6.) Early Retiree Reinsurance Program
The ERRP provides reimbursement to sponsors of participating employment-based plans for a portion of the health benefits for early retirees and their spouses, surviving spouses and dependents. The Secretary will reimburse sponsors for certain claims between $15,000 and $90,000. Health benefits that qualify for claims include medical, surgical, hospital, prescription drug, and other benefits that may be specified by the Secretary of Health and Human Services. The program started on June 1, 2010 and was set to last until January 1, 2014 or until funds were depleted.

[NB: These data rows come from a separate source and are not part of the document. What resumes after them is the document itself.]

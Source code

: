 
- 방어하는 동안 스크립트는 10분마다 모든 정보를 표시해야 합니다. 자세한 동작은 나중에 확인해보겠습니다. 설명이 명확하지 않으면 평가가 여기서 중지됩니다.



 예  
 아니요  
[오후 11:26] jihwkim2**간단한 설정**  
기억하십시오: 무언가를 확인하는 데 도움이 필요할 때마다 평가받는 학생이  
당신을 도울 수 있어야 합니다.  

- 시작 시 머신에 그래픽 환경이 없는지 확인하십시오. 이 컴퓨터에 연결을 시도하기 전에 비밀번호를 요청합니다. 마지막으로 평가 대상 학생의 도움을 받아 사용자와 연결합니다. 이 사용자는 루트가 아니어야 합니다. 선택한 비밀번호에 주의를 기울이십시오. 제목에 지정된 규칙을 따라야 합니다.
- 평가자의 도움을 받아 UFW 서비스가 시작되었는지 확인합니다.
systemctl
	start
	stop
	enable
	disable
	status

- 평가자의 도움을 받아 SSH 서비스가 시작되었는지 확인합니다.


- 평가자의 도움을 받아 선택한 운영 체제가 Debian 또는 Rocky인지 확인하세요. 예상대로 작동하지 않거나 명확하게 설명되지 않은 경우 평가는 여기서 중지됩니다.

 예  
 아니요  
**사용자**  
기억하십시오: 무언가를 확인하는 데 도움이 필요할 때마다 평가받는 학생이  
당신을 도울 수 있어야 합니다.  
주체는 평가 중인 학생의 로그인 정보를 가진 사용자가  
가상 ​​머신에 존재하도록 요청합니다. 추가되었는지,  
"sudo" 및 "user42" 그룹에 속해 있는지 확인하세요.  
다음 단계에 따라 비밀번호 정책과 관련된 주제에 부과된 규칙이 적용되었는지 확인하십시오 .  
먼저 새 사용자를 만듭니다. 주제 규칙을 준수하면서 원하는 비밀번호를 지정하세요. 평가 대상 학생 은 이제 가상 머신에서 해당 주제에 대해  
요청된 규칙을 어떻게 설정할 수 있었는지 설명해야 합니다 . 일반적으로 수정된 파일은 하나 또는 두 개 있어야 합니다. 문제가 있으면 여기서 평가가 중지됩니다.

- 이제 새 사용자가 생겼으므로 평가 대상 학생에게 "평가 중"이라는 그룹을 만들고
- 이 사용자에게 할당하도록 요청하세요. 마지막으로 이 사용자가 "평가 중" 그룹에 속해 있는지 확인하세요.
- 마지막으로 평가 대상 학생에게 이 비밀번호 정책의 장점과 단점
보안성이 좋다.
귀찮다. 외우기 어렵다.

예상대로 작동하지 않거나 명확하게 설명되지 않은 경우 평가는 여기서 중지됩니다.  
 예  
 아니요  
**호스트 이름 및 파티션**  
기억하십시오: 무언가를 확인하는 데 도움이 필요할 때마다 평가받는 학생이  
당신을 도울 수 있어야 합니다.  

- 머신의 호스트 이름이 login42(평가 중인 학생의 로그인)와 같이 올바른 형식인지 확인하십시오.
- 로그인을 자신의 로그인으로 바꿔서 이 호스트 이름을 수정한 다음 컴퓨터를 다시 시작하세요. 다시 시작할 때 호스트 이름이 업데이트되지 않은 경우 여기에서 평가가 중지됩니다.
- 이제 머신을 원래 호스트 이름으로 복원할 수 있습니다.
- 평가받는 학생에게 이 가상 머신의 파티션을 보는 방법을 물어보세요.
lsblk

The overwhelming response to the program caused the program to stop accepting applications as of May 5, 2011 based on the availability of funding. For more information about the program please visit www.errp.gov.
7.) Potential Employer Penalties
Nondiscrimination Requirements for Insured Health Plans
The IRS announced on December 23, 2010 that they will be delaying the enforcement of the new nondiscrimination provisions applicable to insured group health plans. One of the provisions of the new health care law stated that insured group health plans must comply with the nondiscrimination requirements for self-funded plans including rules that the plan does not discriminate in favor of highly compensated individuals as to eligibility to participate. In addition, the benefits provided under the plan may not discriminate in favor of participants who are highly compensated individuals. This new requirement does not apply to grandfathered plans.
The IRS has determined that the provisions will not be required until after regulations or other administrative guidance of general applicability has been issued.
Employers with 50 or More Employees
Beginning in 2014, employers with 50 or more employees will face penalties if one or more of their full-time employees obtains a premium credit through an exchange. If an employer does not provide its full-time employees the opportunity to enroll in minimum essential coverage and one or more full-time employees enrolls for coverage in an exchange and qualifies for a premium tax credit, then a penalty is assessed. In addition, if an employer offers its full-time employees the opportunity to enroll in minimum essential coverage and one or more employees qualifies for a premium tax credit because the coverage is unaffordable, then a penalty is assessed. Penalties apply to each employee who receives a tax credit and will be assessed on a monthly basis. No penalties will be assessed on the first 30 full-time employees.
The content on this page is intended for general informational purposes only. The regulations with the new healthcare law are constantly changing. We will continue to monitor all of the new legislation and provide updates when they become available. Our primary source of information for our updates is the Department of Health and Human Services. Our secondary source will be the insurers themselves, and as they issue their guidelines, we will provide them to you. You should seek qualified advice prior to taking action based on this or other information you might receive.